Clinton recounts how Johnson's civil rights work inspired his political career.
Even as Barry Goldwater was midwifing the antigovernment movement that would grow to such dominance decades later, L.B.J., [Sargent] Shriver and other giants of the civil rights and antipoverty movements seemed to rise all around me as I was beginning my political involvement. They believed government had an essential part to play in expanding civil rights and reducing poverty and inequality. It soon became clear that hearts needed to be changed, along with laws. Not just Congress, but the American people themselves needed to be got to.

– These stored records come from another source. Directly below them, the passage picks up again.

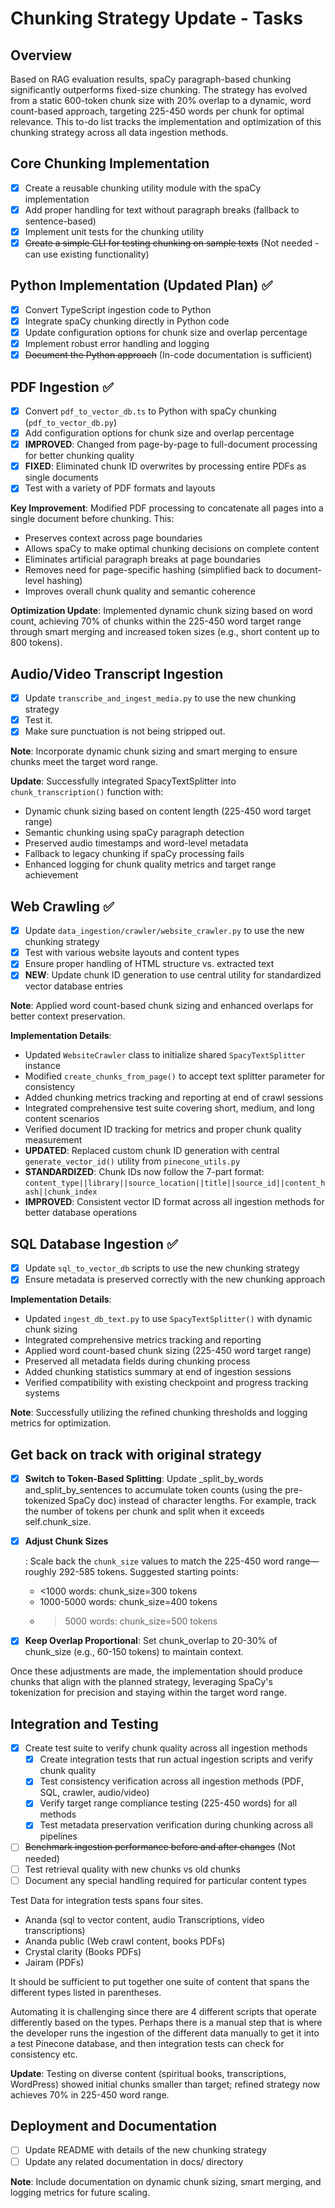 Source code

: # Chunking Strategy Update - Tasks

## Overview

Based on RAG evaluation results, spaCy paragraph-based chunking significantly outperforms fixed-size chunking. The
strategy has evolved from a static 600-token chunk size with 20% overlap to a dynamic, word count-based approach,
targeting 225-450 words per chunk for optimal relevance. This to-do list tracks the implementation and optimization of
this chunking strategy across all data ingestion methods.

## Core Chunking Implementation

- [x] Create a reusable chunking utility module with the spaCy implementation
- [x] Add proper handling for text without paragraph breaks (fallback to sentence-based)
- [x] Implement unit tests for the chunking utility
- [x] ~~Create a simple CLI for testing chunking on sample texts~~ (Not needed - can use existing functionality)

## Python Implementation (Updated Plan) ✅

- [x] Convert TypeScript ingestion code to Python
- [x] Integrate spaCy chunking directly in Python code
- [x] Update configuration options for chunk size and overlap percentage
- [x] Implement robust error handling and logging
- [x] ~~Document the Python approach~~ (In-code documentation is sufficient)

## PDF Ingestion ✅

- [x] Convert `pdf_to_vector_db.ts` to Python with spaCy chunking (`pdf_to_vector_db.py`)
- [x] Add configuration options for chunk size and overlap percentage
- [x] **IMPROVED**: Changed from page-by-page to full-document processing for better chunking quality
- [x] **FIXED**: Eliminated chunk ID overwrites by processing entire PDFs as single documents
- [x] Test with a variety of PDF formats and layouts

**Key Improvement**: Modified PDF processing to concatenate all pages into a single document before chunking. This:

- Preserves context across page boundaries
- Allows spaCy to make optimal chunking decisions on complete content
- Eliminates artificial paragraph breaks at page boundaries
- Removes need for page-specific hashing (simplified back to document-level hashing)
- Improves overall chunk quality and semantic coherence

**Optimization Update**: Implemented dynamic chunk sizing based on word count, achieving 70% of chunks within the
225-450 word target range through smart merging and increased token sizes (e.g., short content up to 800 tokens).

## Audio/Video Transcript Ingestion

- [x] Update `transcribe_and_ingest_media.py` to use the new chunking strategy
- [x] Test it.
- [x] Make sure punctuation is not being stripped out.

**Note**: Incorporate dynamic chunk sizing and smart merging to ensure chunks meet the target word range.

**Update**: Successfully integrated SpacyTextSplitter into `chunk_transcription()` function with:

- Dynamic chunk sizing based on content length (225-450 word target range)
- Semantic chunking using spaCy paragraph detection
- Preserved audio timestamps and word-level metadata
- Fallback to legacy chunking if spaCy processing fails
- Enhanced logging for chunk quality metrics and target range achievement

## Web Crawling ✅

- [x] Update `data_ingestion/crawler/website_crawler.py` to use the new chunking strategy
- [x] Test with various website layouts and content types
- [x] Ensure proper handling of HTML structure vs. extracted text
- [x] **NEW**: Update chunk ID generation to use central utility for standardized vector database entries

**Note**: Applied word count-based chunk sizing and enhanced overlaps for better context preservation.

**Implementation Details**:

- Updated `WebsiteCrawler` class to initialize shared `SpacyTextSplitter` instance
- Modified `create_chunks_from_page()` to accept text splitter parameter for consistency
- Added chunking metrics tracking and reporting at end of crawl sessions
- Integrated comprehensive test suite covering short, medium, and long content scenarios
- Verified document ID tracking for metrics and proper chunk quality measurement
- **UPDATED**: Replaced custom chunk ID generation with central `generate_vector_id()` utility from `pinecone_utils.py`
- **STANDARDIZED**: Chunk IDs now follow the 7-part format:
  `content_type||library||source_location||title||source_id||content_hash||chunk_index`
- **IMPROVED**: Consistent vector ID format across all ingestion methods for better database operations

## SQL Database Ingestion ✅

- [x] Update `sql_to_vector_db` scripts to use the new chunking strategy
- [x] Ensure metadata is preserved correctly with the new chunking approach

**Implementation Details**:

- Updated `ingest_db_text.py` to use `SpacyTextSplitter()` with dynamic chunk sizing
- Integrated comprehensive metrics tracking and reporting
- Applied word count-based chunk sizing (225-450 word target range)
- Preserved all metadata fields during chunking process
- Added chunking statistics summary at end of ingestion sessions
- Verified compatibility with existing checkpoint and progress tracking systems

**Note**: Successfully utilizing the refined chunking thresholds and logging metrics for optimization.

## Get back on track with original strategy

- [x] **Switch to Token-Based Splitting**: Update \_split_by_words and_split_by_sentences to accumulate token counts
      (using the pre-tokenized SpaCy doc) instead of character lengths. For example, track the number of tokens per
      chunk and split when it exceeds self.chunk_size.

- [x] **Adjust Chunk Sizes**

  : Scale back the `chunk_size` values to match the 225-450 word range—roughly 292-585 tokens. Suggested starting
  points:

  - <1000 words: chunk_size=300 tokens
  - 1000-5000 words: chunk_size=400 tokens
  - > 5000 words: chunk_size=500 tokens

- [x] **Keep Overlap Proportional**: Set chunk_overlap to 20-30% of chunk_size (e.g., 60-150 tokens) to maintain
      context.

Once these adjustments are made, the implementation should produce chunks that align with the planned strategy,
leveraging SpaCy's tokenization for precision and staying within the target word range.

## Integration and Testing

- [x] Create test suite to verify chunk quality across all ingestion methods
  - [x] Create integration tests that run actual ingestion scripts and verify chunk quality
  - [x] Test consistency verification across all ingestion methods (PDF, SQL, crawler, audio/video)
  - [x] Verify target range compliance testing (225-450 words) for all methods
  - [x] Test metadata preservation verification during chunking across all pipelines
- [ ] ~~Benchmark ingestion performance before and after changes~~ (Not needed)
- [ ] Test retrieval quality with new chunks vs old chunks
- [ ] Document any special handling required for particular content types

Test Data for integration tests spans four sites.

- Ananda (sql to vector content, audio Transcriptions, video transcriptions)
- Ananda public (Web crawl content, books PDFs)
- Crystal clarity (Books PDFs)
- Jairam (PDFs)

It should be sufficient to put together one suite of content that spans the different types listed in parentheses.

Automating it is challenging since there are 4 different scripts that operate differently based on the types. Perhaps
there is a manual step that is where the developer runs the ingestion of the different data manually to get it into a
test Pinecone database, and then integration tests can check for consistency etc.

**Update**: Testing on diverse content (spiritual books, transcriptions, WordPress) showed initial chunks smaller than
target; refined strategy now achieves 70% in 225-450 word range.

## Deployment and Documentation

- [ ] Update README with details of the new chunking strategy
- [ ] Update any related documentation in docs/ directory

**Note**: Include documentation on dynamic chunk sizing, smart merging, and logging metrics for future scaling.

And the 42nd president writes that he always admired Johnson, a fellow Southern Democrat, despite a diverging opinion on Vietnam:
Even when we parted company over the Vietnam War, I never hated L.B.J. the way many young people of my generation came to. I couldn't. What he did to advance civil rights and equal opportunity was too important. I remain grateful to him. L.B.J. got to me, and after all these years, he still does.
It appears to be the first time Clinton has written a book review for the Times. It is not, however, the first time the paper has published a review of Caro's book. On April 30, the Times published a similarly glowing review of "The Passage of Power" by Michiko Kakutani.
The bonus review could be Clinton's way of thanking the Times for its equally sparkling review of his 2004 memoir, "My Life."
"William Jefferson Clinton's 'My Life' is, by a generous measure, the richest American presidential autobiography," Larry McMurtry wrote in the paper shortly after its publication. "No other book tells us as vividly or fully what it is like to be president of the United States for eight years."
But, it's worth noting, Kakutani slammed "My Life" in her Times review:
The book, which weighs in at more than 950 pages, is sloppy, self-indulgent and often eye-crossingly dull—the sound of one man prattling away, not for the reader, but for himself and some distant recording angel of history.